#### [Requirement]
Only the lines from the start of the data below through the line that contains "- ✅ Export format" are to be copied, exactly and without pictures.

#### [Data listing]

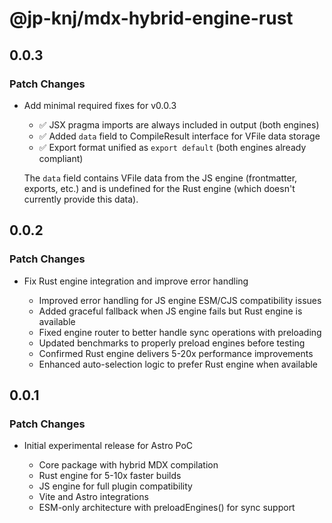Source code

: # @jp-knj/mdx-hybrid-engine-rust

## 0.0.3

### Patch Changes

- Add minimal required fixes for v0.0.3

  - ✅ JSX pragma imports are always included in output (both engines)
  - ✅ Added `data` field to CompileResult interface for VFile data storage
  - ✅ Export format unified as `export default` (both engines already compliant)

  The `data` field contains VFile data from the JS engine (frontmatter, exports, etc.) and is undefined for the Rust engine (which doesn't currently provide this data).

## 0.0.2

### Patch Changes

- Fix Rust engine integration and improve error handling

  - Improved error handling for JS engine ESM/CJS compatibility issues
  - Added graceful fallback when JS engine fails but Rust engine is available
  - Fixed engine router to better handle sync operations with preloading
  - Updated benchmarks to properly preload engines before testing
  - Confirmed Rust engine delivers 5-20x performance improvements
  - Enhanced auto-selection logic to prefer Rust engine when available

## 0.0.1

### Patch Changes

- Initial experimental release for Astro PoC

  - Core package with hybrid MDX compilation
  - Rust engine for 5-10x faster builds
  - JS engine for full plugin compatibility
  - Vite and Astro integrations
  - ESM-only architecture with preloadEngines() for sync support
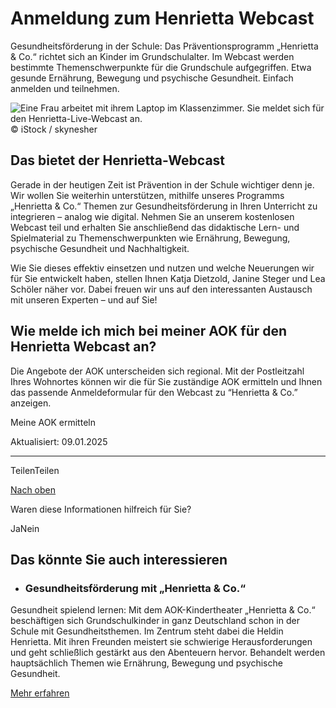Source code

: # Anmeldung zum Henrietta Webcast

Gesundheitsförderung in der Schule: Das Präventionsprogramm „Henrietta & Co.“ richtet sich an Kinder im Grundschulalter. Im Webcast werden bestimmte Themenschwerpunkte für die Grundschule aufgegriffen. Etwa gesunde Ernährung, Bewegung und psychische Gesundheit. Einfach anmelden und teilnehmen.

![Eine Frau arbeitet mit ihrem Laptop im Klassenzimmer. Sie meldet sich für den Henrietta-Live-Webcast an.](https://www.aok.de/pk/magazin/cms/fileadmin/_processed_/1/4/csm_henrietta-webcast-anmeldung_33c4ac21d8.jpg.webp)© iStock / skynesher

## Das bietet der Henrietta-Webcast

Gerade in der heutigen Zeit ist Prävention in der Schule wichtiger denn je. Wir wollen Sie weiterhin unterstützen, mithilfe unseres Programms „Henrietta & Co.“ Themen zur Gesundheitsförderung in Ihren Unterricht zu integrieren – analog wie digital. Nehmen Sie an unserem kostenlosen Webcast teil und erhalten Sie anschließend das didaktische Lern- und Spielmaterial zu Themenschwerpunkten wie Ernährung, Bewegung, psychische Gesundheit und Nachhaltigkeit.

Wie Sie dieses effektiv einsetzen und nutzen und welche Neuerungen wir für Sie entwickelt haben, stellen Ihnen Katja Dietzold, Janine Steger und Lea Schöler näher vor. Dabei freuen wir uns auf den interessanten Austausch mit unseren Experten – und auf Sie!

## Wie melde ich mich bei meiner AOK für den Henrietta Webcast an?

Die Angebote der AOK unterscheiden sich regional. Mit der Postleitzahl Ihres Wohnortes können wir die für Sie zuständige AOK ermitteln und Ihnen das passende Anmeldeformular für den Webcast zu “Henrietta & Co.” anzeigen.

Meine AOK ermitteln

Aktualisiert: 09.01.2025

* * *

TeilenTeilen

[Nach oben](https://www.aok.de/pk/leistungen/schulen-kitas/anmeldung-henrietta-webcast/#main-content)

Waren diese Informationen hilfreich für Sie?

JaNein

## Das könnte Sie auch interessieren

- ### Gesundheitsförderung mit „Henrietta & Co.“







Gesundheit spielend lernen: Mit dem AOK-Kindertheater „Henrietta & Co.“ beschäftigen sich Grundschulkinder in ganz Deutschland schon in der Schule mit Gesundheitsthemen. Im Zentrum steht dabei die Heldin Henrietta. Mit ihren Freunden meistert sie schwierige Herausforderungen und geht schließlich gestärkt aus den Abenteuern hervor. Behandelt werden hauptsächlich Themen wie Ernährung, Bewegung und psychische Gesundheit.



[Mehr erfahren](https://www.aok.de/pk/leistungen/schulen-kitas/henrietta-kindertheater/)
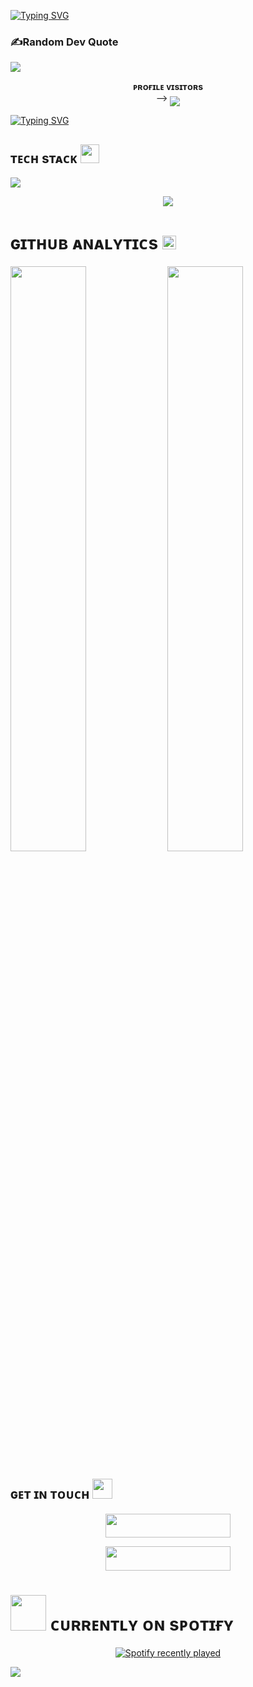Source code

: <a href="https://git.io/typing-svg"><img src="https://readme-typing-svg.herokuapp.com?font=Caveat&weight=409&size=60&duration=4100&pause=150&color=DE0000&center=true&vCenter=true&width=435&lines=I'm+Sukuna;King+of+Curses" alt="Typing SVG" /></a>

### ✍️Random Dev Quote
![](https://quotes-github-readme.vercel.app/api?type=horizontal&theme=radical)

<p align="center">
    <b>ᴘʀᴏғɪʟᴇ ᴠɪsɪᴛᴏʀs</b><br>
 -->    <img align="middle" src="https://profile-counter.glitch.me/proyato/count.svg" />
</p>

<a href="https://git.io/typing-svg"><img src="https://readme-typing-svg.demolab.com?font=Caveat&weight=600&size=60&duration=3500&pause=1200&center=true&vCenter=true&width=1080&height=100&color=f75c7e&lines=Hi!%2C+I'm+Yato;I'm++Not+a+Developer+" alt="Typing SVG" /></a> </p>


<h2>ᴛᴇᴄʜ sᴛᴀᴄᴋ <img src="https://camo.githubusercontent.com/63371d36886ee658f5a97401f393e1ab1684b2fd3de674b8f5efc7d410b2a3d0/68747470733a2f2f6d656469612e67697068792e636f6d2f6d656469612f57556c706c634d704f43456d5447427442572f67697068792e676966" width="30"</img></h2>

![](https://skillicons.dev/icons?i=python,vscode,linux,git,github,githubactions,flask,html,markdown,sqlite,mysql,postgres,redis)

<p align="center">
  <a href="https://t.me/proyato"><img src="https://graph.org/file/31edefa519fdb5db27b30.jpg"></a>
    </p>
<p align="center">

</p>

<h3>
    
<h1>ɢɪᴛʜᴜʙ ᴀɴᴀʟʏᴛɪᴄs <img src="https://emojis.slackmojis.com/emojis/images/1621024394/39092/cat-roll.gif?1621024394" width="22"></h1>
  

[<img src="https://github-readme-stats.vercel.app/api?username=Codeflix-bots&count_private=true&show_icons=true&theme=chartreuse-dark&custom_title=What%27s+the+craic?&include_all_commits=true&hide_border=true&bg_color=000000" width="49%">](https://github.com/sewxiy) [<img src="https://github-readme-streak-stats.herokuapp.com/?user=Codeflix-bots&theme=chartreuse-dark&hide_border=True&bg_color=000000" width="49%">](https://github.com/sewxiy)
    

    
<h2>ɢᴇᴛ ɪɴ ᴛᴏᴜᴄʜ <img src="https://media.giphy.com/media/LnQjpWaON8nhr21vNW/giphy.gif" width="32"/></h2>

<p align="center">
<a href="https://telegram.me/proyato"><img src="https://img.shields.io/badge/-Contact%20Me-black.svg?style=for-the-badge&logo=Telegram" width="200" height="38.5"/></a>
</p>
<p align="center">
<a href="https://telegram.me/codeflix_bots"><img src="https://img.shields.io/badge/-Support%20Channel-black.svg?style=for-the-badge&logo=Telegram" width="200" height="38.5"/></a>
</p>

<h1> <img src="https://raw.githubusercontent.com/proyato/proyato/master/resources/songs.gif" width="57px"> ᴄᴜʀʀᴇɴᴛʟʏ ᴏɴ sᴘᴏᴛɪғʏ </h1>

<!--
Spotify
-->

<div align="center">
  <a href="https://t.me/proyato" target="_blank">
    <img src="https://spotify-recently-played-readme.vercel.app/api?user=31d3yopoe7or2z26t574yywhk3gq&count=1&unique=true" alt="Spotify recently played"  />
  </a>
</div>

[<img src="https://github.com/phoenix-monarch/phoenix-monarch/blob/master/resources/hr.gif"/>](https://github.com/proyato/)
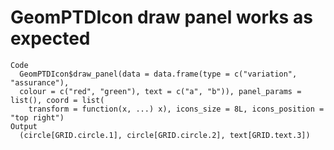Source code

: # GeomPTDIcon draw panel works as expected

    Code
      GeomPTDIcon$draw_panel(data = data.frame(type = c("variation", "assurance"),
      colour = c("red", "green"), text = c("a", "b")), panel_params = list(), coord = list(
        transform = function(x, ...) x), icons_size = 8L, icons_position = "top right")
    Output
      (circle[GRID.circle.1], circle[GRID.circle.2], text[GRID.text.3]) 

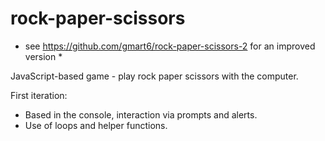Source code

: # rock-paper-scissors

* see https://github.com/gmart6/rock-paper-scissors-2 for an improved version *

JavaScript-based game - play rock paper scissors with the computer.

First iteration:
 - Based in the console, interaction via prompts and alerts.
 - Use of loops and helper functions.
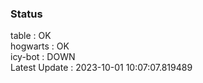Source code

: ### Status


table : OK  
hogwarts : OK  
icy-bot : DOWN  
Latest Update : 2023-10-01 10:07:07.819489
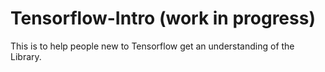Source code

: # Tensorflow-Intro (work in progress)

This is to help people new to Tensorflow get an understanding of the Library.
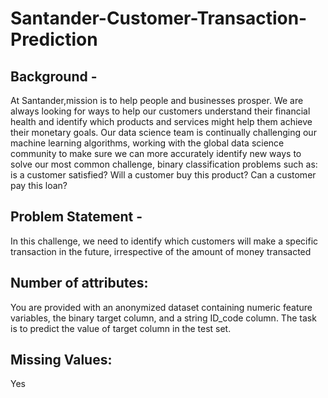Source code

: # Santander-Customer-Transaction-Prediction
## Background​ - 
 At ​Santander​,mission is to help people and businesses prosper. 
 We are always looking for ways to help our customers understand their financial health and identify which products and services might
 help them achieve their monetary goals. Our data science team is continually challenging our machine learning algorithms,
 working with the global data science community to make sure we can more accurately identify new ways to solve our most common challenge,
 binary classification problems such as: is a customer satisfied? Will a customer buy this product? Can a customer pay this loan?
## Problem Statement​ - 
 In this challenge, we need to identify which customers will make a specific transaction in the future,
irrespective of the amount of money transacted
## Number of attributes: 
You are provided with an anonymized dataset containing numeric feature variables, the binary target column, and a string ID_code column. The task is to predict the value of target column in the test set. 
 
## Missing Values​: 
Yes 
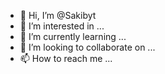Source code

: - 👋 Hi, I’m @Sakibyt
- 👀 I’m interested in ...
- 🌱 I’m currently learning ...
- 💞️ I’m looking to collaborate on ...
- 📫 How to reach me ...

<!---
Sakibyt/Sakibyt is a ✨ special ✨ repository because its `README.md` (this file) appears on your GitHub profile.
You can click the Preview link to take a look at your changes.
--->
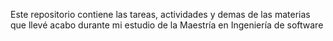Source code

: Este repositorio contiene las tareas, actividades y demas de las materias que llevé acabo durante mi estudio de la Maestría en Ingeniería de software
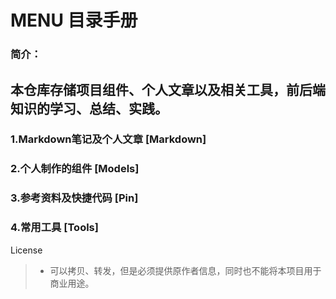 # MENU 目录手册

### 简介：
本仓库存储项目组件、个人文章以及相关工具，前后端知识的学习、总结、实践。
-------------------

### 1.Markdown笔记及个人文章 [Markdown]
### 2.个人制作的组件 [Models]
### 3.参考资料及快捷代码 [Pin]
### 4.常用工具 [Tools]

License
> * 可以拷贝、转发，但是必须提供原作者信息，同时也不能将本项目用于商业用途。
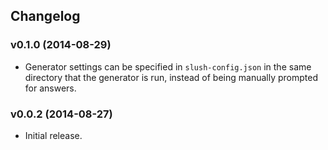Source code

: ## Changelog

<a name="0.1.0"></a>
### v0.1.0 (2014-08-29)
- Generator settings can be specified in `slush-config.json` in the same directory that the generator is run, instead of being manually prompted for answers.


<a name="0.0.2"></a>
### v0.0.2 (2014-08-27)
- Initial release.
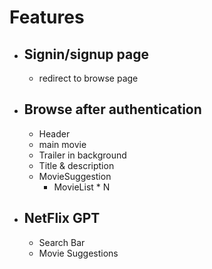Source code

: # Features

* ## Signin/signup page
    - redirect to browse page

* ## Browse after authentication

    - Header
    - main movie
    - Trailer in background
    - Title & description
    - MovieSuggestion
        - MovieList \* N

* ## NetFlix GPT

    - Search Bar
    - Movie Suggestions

#### [The completed task]
Source code

: # @jp-knj/mdx-hybrid-engine-rust

## 0.0.3

### Patch Changes

- Add minimal required fixes for v0.0.3

  - ✅ JSX pragma imports are always included in output (both engines)
  - ✅ Added `data` field to CompileResult interface for VFile data storage
  - ✅ Export format unified as `export default` (both engines already compliant)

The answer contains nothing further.